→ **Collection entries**
■ ■ ■ ■ ■ ■ ■

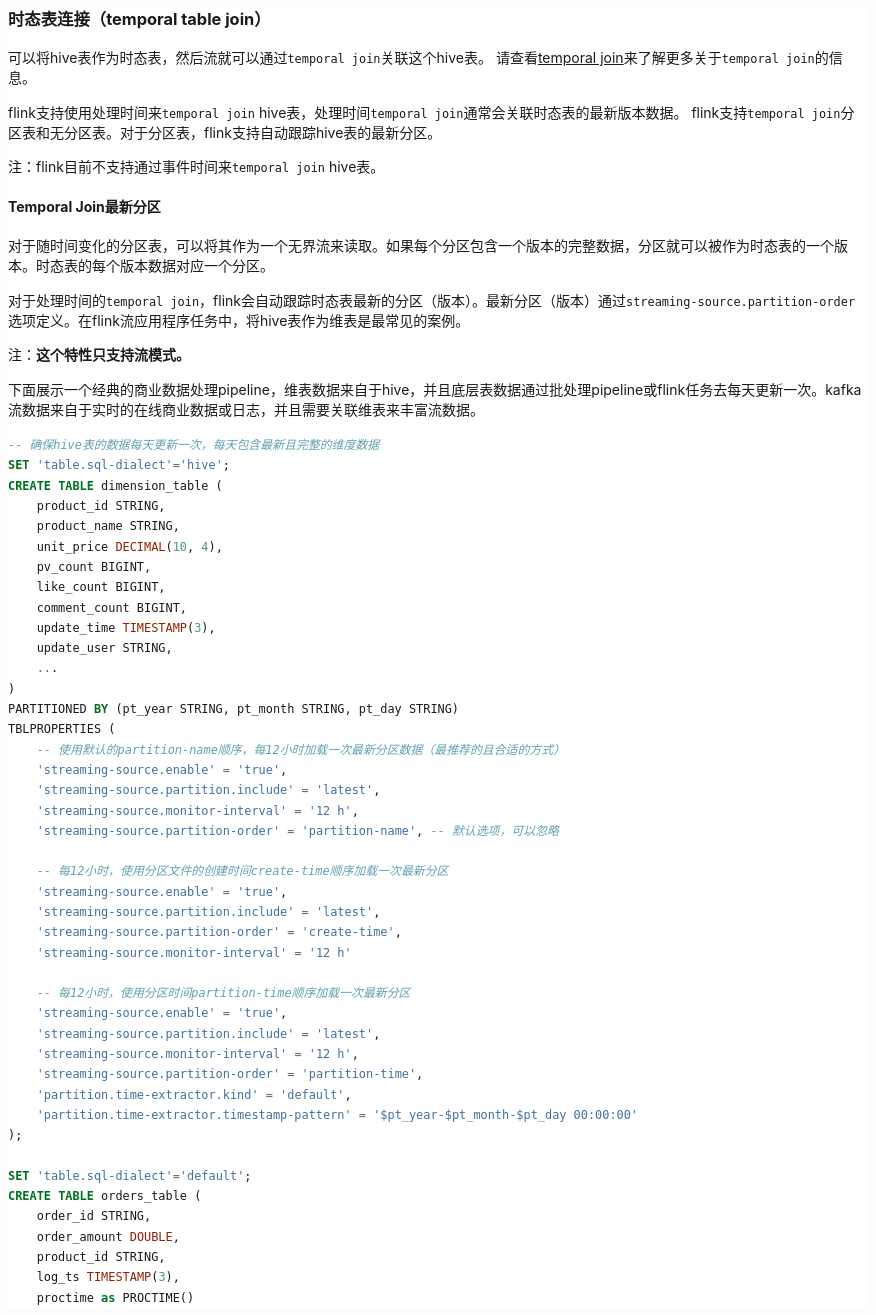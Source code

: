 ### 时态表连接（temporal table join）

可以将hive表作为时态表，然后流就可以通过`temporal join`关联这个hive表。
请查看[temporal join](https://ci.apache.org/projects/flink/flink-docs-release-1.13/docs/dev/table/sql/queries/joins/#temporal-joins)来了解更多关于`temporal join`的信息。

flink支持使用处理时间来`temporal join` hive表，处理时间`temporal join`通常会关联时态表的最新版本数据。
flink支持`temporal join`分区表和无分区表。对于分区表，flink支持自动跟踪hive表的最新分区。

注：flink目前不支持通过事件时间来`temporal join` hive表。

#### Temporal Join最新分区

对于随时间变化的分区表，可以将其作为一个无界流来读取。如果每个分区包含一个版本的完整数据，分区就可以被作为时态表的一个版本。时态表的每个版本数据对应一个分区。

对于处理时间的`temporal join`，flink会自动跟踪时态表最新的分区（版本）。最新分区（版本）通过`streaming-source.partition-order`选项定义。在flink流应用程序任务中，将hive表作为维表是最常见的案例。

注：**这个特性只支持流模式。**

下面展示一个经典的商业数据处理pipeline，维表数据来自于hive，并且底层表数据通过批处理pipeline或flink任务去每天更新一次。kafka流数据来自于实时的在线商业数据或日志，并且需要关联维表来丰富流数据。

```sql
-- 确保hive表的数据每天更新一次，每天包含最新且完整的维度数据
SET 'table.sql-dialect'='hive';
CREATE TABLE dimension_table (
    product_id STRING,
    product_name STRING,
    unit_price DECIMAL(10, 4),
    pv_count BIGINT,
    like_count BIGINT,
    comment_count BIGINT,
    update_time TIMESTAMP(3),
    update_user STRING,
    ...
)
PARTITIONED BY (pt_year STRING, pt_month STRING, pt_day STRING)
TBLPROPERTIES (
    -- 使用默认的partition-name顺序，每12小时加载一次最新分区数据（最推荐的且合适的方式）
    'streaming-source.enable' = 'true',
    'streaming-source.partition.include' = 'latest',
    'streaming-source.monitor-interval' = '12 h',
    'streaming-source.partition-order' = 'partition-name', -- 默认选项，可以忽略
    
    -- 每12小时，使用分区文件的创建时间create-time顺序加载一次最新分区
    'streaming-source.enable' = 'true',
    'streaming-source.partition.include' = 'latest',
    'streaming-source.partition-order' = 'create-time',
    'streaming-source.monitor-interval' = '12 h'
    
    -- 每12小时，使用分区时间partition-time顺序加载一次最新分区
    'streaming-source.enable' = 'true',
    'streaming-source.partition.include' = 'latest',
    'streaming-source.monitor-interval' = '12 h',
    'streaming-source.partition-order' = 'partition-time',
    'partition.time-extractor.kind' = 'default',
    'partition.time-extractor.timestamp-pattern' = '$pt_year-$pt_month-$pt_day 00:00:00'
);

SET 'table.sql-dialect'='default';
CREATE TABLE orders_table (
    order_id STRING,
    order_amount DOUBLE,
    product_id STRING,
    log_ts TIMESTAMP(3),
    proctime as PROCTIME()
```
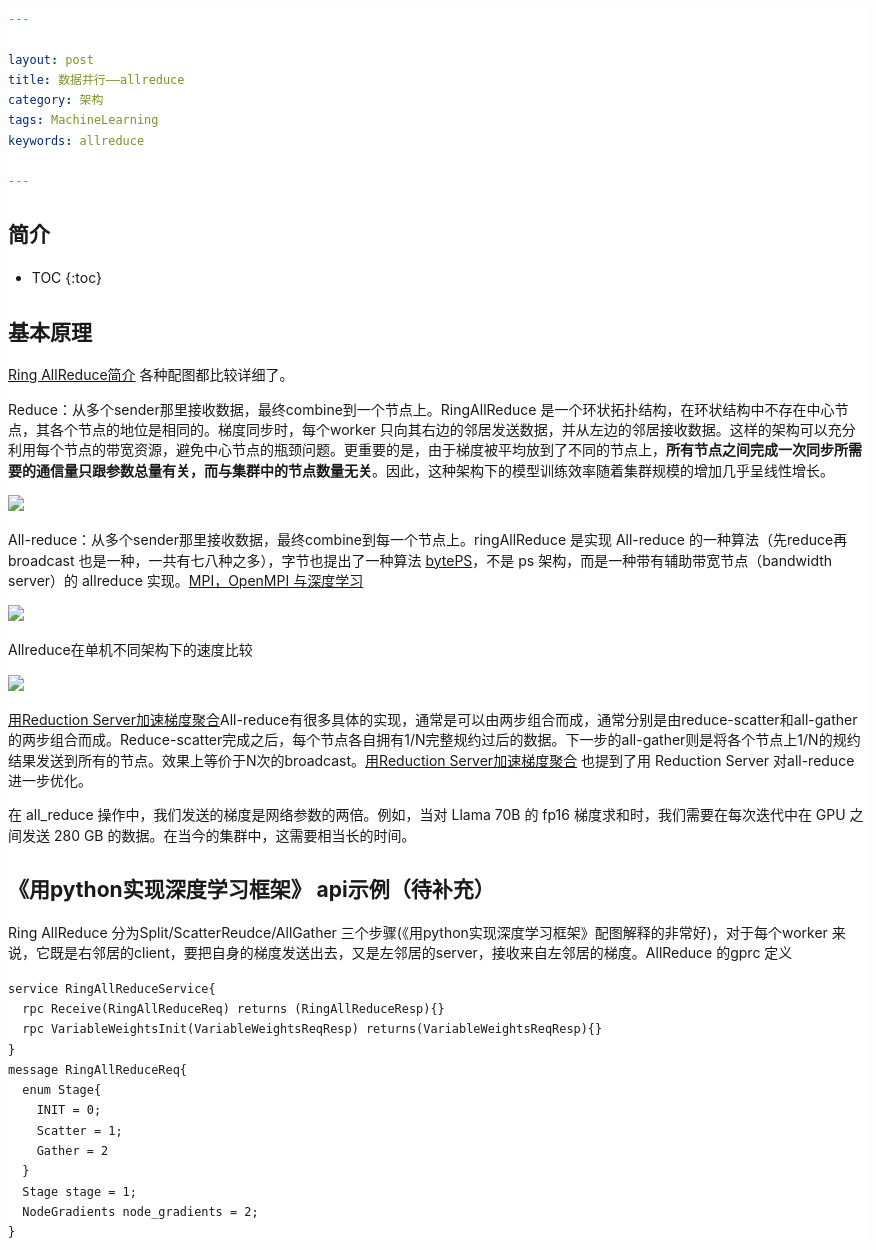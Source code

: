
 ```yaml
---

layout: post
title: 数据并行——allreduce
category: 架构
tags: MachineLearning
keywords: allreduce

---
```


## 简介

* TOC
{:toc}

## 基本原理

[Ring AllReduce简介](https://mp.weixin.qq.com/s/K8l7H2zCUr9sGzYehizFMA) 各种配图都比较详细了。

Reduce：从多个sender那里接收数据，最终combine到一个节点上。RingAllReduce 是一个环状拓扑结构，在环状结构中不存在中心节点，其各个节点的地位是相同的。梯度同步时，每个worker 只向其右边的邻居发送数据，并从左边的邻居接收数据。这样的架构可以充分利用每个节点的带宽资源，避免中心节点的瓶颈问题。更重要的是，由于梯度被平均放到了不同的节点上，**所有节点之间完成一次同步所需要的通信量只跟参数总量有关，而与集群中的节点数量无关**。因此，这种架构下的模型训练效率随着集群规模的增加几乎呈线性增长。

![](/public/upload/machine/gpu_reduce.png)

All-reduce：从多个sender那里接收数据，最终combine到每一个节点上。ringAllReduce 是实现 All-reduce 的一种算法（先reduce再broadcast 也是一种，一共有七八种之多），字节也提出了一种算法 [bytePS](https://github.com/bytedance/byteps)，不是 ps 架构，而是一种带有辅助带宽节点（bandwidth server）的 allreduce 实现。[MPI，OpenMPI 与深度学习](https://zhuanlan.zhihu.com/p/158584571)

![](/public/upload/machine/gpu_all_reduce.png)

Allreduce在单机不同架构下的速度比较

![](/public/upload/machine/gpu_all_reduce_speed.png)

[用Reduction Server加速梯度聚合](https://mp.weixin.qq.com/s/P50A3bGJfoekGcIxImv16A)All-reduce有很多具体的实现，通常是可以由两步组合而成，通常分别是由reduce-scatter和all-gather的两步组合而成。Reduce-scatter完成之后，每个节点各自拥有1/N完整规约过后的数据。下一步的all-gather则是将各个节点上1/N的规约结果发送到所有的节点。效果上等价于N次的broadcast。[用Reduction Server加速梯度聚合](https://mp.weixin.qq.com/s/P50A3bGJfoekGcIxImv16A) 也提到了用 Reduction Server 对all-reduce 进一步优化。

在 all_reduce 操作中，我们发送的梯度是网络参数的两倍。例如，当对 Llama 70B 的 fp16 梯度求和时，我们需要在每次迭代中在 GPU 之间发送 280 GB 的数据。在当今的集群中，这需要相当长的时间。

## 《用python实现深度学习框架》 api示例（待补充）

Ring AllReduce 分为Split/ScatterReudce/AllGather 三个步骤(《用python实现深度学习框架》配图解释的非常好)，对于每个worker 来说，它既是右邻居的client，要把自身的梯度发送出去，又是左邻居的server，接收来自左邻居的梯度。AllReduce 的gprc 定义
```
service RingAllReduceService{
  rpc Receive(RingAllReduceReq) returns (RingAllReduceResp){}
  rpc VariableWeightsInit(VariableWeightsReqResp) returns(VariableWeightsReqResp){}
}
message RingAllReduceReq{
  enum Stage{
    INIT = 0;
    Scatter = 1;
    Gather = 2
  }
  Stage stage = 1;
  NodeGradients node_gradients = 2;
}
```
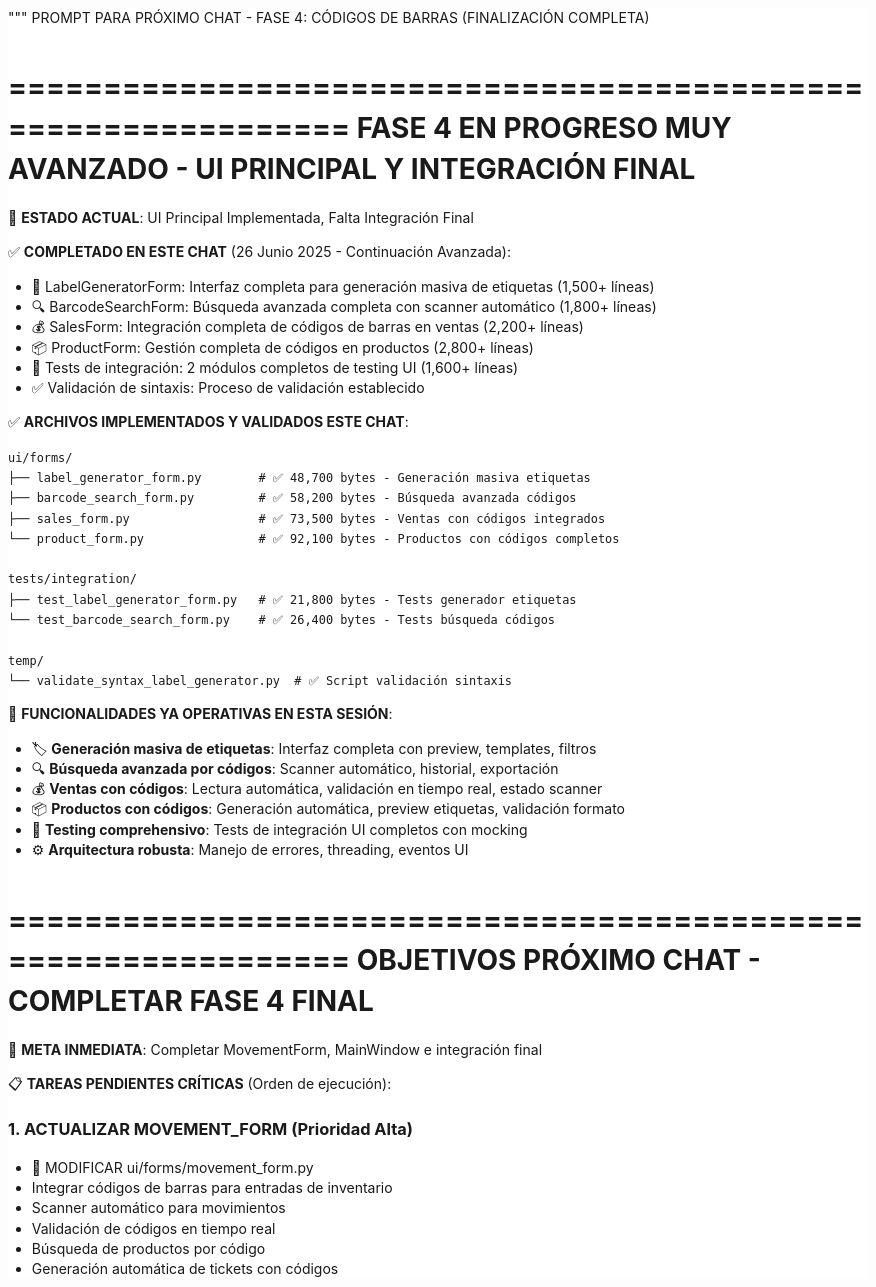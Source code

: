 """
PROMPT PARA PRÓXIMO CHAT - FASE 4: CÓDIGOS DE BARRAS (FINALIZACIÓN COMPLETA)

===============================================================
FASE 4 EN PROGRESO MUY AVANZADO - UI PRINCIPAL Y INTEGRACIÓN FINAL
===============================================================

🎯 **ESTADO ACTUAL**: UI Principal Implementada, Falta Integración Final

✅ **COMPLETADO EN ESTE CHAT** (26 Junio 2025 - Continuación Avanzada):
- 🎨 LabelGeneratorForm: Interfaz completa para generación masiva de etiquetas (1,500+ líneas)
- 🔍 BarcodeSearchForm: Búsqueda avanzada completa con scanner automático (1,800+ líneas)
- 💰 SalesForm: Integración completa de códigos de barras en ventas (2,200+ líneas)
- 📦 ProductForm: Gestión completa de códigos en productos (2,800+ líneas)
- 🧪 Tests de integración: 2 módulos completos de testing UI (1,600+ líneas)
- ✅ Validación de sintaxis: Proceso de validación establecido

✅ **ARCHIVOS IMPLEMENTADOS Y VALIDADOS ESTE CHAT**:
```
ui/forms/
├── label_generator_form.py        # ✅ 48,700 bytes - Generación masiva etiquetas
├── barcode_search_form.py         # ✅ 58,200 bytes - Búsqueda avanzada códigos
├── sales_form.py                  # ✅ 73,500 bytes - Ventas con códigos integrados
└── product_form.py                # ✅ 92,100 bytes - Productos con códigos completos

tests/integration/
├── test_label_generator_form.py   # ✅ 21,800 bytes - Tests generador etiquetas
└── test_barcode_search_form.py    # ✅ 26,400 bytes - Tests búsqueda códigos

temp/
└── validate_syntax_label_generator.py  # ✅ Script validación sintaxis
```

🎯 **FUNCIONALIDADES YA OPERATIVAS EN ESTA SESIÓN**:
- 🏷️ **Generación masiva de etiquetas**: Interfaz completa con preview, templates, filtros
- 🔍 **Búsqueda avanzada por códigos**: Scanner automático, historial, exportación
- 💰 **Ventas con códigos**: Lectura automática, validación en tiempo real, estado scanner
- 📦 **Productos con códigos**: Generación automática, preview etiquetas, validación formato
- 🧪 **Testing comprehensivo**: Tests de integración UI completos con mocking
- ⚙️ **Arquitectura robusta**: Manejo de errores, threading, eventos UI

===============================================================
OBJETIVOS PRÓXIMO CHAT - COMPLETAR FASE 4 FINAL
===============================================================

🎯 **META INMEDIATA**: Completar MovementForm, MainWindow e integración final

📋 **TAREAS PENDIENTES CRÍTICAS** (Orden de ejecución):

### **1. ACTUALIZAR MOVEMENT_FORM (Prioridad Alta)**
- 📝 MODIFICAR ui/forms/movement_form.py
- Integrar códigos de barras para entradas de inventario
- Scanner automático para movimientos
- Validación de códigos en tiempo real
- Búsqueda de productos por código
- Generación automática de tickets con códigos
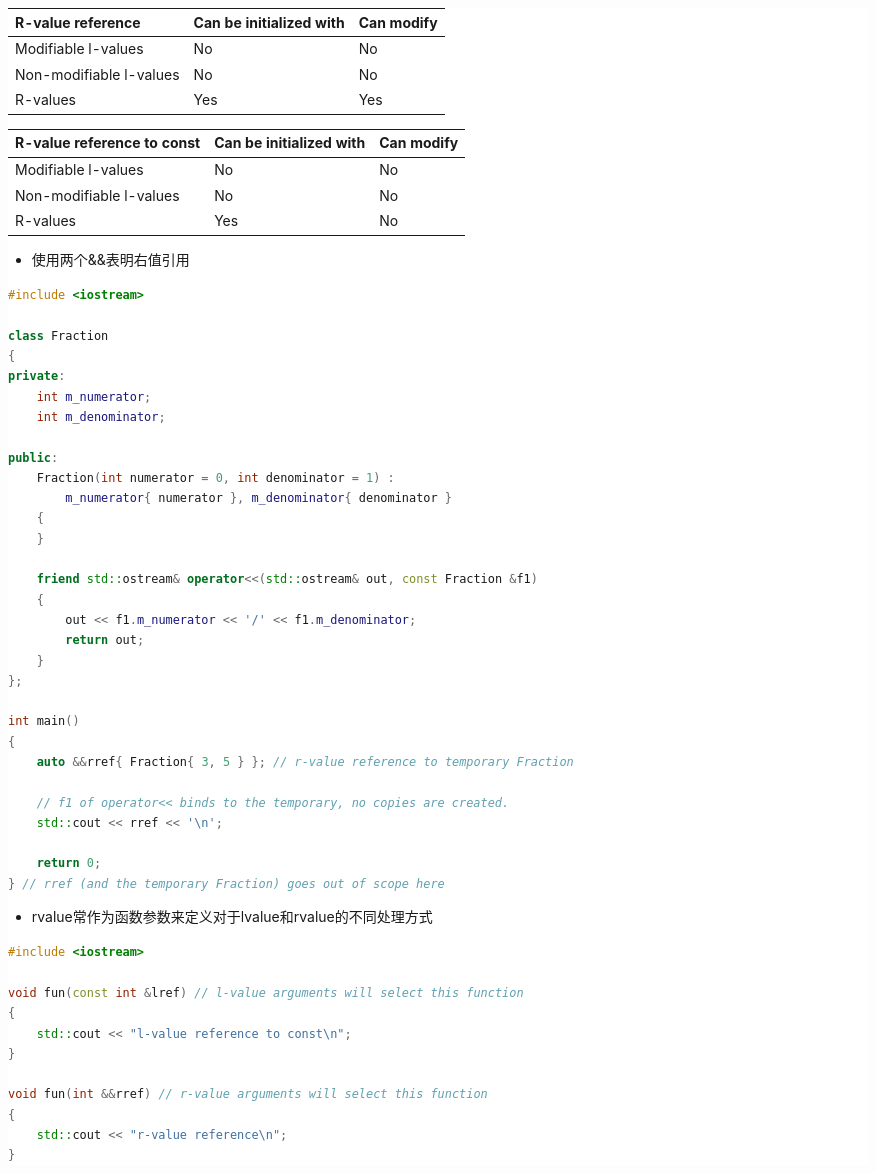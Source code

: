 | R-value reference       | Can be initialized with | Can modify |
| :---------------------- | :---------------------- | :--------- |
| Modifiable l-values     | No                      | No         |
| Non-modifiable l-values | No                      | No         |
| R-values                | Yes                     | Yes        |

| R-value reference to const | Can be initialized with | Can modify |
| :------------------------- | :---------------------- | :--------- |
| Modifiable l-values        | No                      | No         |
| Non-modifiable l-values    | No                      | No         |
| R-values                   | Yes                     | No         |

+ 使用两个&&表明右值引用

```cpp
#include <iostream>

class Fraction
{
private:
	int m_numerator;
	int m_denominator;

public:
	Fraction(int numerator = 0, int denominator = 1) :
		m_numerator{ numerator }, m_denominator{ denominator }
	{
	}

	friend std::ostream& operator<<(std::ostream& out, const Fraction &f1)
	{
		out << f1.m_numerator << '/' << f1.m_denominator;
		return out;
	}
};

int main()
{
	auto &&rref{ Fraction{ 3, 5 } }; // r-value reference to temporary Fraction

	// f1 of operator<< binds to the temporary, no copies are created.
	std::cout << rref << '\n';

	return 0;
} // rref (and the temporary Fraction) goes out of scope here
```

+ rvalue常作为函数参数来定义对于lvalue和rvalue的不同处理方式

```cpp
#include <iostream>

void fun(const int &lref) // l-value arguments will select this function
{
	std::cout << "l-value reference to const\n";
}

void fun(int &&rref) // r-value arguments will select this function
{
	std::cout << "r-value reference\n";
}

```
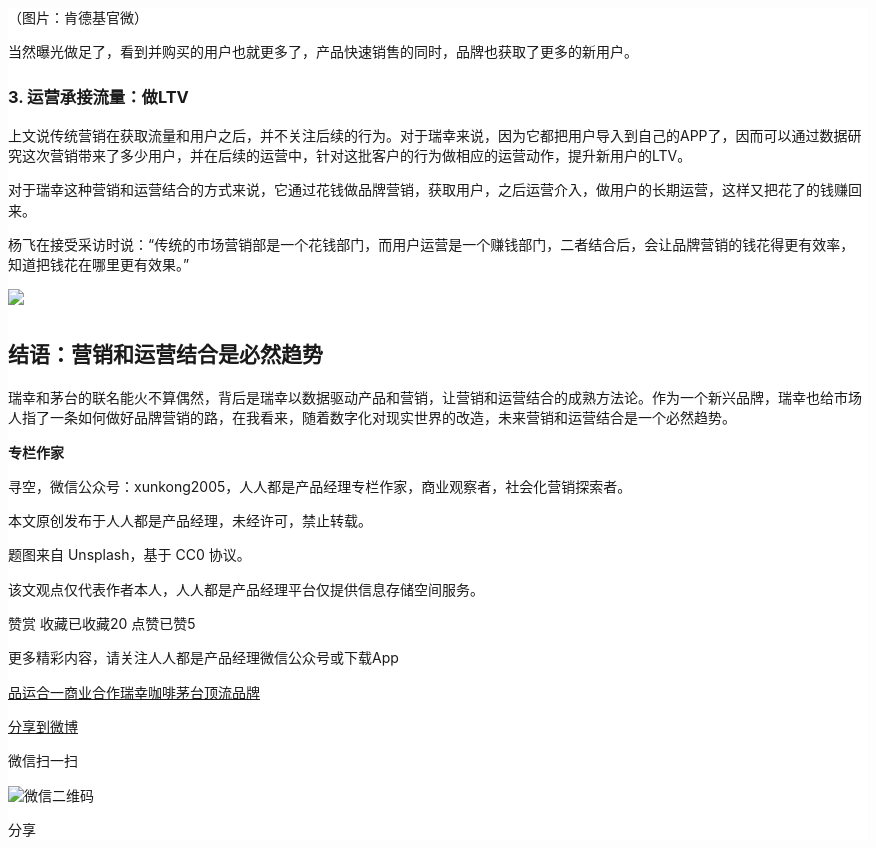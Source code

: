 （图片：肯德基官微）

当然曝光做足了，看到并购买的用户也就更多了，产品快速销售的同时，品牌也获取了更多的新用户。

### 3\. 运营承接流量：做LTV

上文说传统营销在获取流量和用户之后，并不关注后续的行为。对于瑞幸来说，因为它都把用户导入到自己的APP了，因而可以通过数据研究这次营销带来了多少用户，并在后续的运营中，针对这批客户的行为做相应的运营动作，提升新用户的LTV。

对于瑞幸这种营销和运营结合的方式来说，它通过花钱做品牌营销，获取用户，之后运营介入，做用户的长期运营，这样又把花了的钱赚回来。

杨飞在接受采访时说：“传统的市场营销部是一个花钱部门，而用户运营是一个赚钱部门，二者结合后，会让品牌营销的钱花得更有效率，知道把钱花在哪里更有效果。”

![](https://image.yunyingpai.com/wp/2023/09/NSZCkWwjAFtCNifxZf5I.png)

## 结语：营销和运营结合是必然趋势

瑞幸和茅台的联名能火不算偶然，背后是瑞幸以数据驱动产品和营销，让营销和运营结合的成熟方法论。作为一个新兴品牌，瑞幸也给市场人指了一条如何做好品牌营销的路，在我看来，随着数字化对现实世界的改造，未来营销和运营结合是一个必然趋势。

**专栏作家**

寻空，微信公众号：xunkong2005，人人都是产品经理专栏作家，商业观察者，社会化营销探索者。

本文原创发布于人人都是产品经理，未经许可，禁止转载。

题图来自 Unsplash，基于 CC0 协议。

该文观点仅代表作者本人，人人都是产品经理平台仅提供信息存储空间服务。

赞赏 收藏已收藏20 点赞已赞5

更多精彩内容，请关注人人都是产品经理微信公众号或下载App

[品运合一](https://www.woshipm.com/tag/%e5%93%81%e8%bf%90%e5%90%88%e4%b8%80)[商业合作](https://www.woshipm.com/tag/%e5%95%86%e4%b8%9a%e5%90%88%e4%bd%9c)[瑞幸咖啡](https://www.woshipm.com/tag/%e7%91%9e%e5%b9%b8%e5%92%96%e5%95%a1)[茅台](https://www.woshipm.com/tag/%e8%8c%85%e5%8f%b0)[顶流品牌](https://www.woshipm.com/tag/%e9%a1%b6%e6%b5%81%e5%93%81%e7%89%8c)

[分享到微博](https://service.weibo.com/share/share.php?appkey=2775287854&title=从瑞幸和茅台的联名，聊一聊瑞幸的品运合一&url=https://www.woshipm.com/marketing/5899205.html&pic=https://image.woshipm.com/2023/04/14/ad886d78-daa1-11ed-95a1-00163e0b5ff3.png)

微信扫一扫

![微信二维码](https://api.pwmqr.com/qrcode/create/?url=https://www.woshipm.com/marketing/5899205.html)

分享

■ ■ ■ ■ ■ ■ ■

→ **What is expected**
For every line of the records that has the word "temporary" in it, make a copy.

→ **Output of the exercise**
	auto &&rref{ Fraction{ 3, 5 } }; // r-value reference to temporary Fraction
	// f1 of operator<< binds to the temporary, no copies are created.
} // rref (and the temporary Fraction) goes out of scope here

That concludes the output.